From my lecture this week:
- Buddha
articulated the second noble truth, the truth of Tanha (thirst,
craving, unsatisfied longing, the will to live).
- Buddhists
often use the analogy of a flame to describe the burning desire of Tanha.
- Tanha is also a thirst for attachment, ideals, views,
opinions, theories, conceptions, beliefs
I am sitting at FIU taking a short break. I realize that my date with a very nice person last week caused me to open a little window of hope
in my heart for a romantic attachment, and it quickly released an emotional
floodgate, ultimately resulting in depression. It has been a rough week. Now I
have to put the genie back into the bottle = let go of any attachment to
outcomes and embrace being alone again, or non-attachment.
I have already gone through an excruciating process of
letting go of my attachment to “ideals, views, opinions, theories, conceptions,
beliefs” as well as ministry and mission. What else? My own personal “hero myth”? …. The Christian missionary action figure who saves the world …. (sigh …smh).
I have to let the thirst for attachment die in me …. How can
I reprocess that? How can I change my focus?

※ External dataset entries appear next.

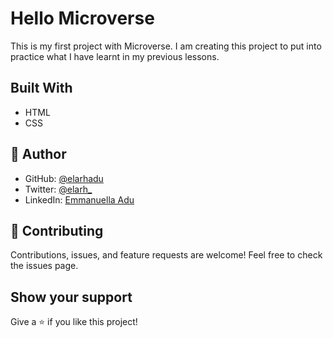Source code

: <h1>Hello Microverse</h1>

<p>This is my first project with Microverse. I am creating this project to put into practice what I have learnt in my previous lessons.</p>

<h2>Built With</h2>
<p>
<ul>
  <li>HTML</li>
  <li>CSS</li>
</ul>
</p>

   <h2>👤 Author</h2>
<ul>
      <li>GitHub: <a href="https://github.com/elarhadu/" target="_blank">@elarhadu</a>
         </li>
      <li>Twitter: <a href="https://twitter.com/elarh_" target="_blank">@elarh_</a>
          </li>
      <li>LinkedIn: <a href="www.linkedin.com/in/emmanuella-adu/" target="_blank">Emmanuella Adu</a>
        </li>
   </ul>

<h2>🤝 Contributing</h2>
 <p>
      Contributions, issues, and feature requests are welcome! Feel free to
      check the issues page.
    </p>
   <h2>Show your support</h2>
    <p>Give a ⭐️ if you like this project!</p>
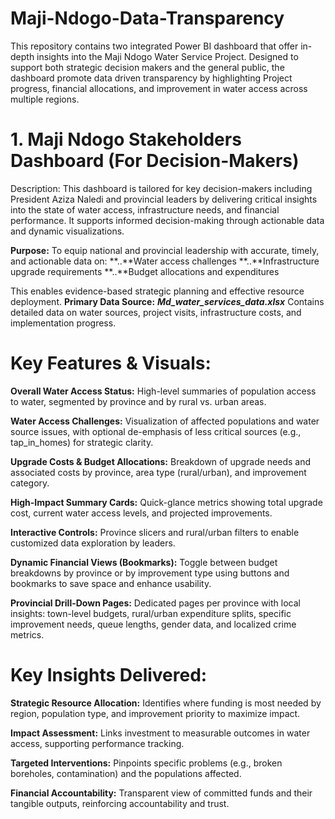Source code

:# Maji-Ndogo-Data-Transparency

This repository contains two integrated Power BI dashboard that offer in-depth insights into the Maji Ndogo Water Service Project. Designed to support both strategic decision makers and the general public, the dashboard promote data driven transparency by highlighting Project progress, financial allocations, and improvement in water access across multiple regions.

# 1. Maji Ndogo Stakeholders Dashboard (For Decision-Makers)
Description:
This dashboard is tailored for key decision-makers including President Aziza Naledi and provincial leaders by delivering critical insights into the state of water access, infrastructure needs, and financial performance. It supports informed decision-making through actionable data and dynamic visualizations.

**Purpose:**
To equip national and provincial leadership with accurate, timely, and actionable data on:
**..**Water access challenges
**..**Infrastructure upgrade requirements
**..**Budget allocations and expenditures

This enables evidence-based strategic planning and effective resource deployment.
**Primary Data Source:**
**_Md_water_services_data.xlsx_**   Contains detailed data on water sources, project visits, infrastructure costs, and implementation progress.

# Key Features & Visuals:
**Overall Water Access Status:**
High-level summaries of population access to water, segmented by province and by rural vs. urban areas.

**Water Access Challenges:**
Visualization of affected populations and water source issues, with optional de-emphasis of less critical sources (e.g., tap_in_homes) for strategic clarity.

**Upgrade Costs & Budget Allocations:**
Breakdown of upgrade needs and associated costs by province, area type (rural/urban), and improvement category.

**High-Impact Summary Cards:**
Quick-glance metrics showing total upgrade cost, current water access levels, and projected improvements.

**Interactive Controls:**
Province slicers and rural/urban filters to enable customized data exploration by leaders.

**Dynamic Financial Views (Bookmarks):**
Toggle between budget breakdowns by province or by improvement type using buttons and bookmarks to save space and enhance usability.

**Provincial Drill-Down Pages:**
Dedicated pages per province with local insights: town-level budgets, rural/urban expenditure splits, specific improvement needs, queue lengths, gender data, and localized crime metrics.

# Key Insights Delivered:
**Strategic Resource Allocation:**
Identifies where funding is most needed by region, population type, and improvement priority to maximize impact.

**Impact Assessment:**
Links investment to measurable outcomes in water access, supporting performance tracking.

**Targeted Interventions:**
Pinpoints specific problems (e.g., broken boreholes, contamination) and the populations affected.

**Financial Accountability:**
Transparent view of committed funds and their tangible outputs, reinforcing accountability and trust.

This is good, I never thought that Buddhism could be so
helpful for me on a personal level.
This reminds me of the conversation between Jesus and a Samaritan woman in the gospel of John, chapter 4
10 Jesus answered her, “If you knew the gift of God
and who it is that asks you for a drink, you would have asked him and he would
have given you living water.”
11 “Sir,”
the woman said, “you have nothing to draw with and the well is deep. Where can
you get this living water? 12 Are you greater than our father Jacob, who gave us the well and drank from it himself, as
did also his sons and his livestock?”
13 Jesus
answered, “Everyone who drinks this water will be thirsty again, 14 but whoever drinks the
water I give them will never thirst. Indeed, the water I give them
will become in them a spring of water welling up to eternal life.”
Maybe there is more I need to learn about the living water
which should, theoretically, be springing up within me.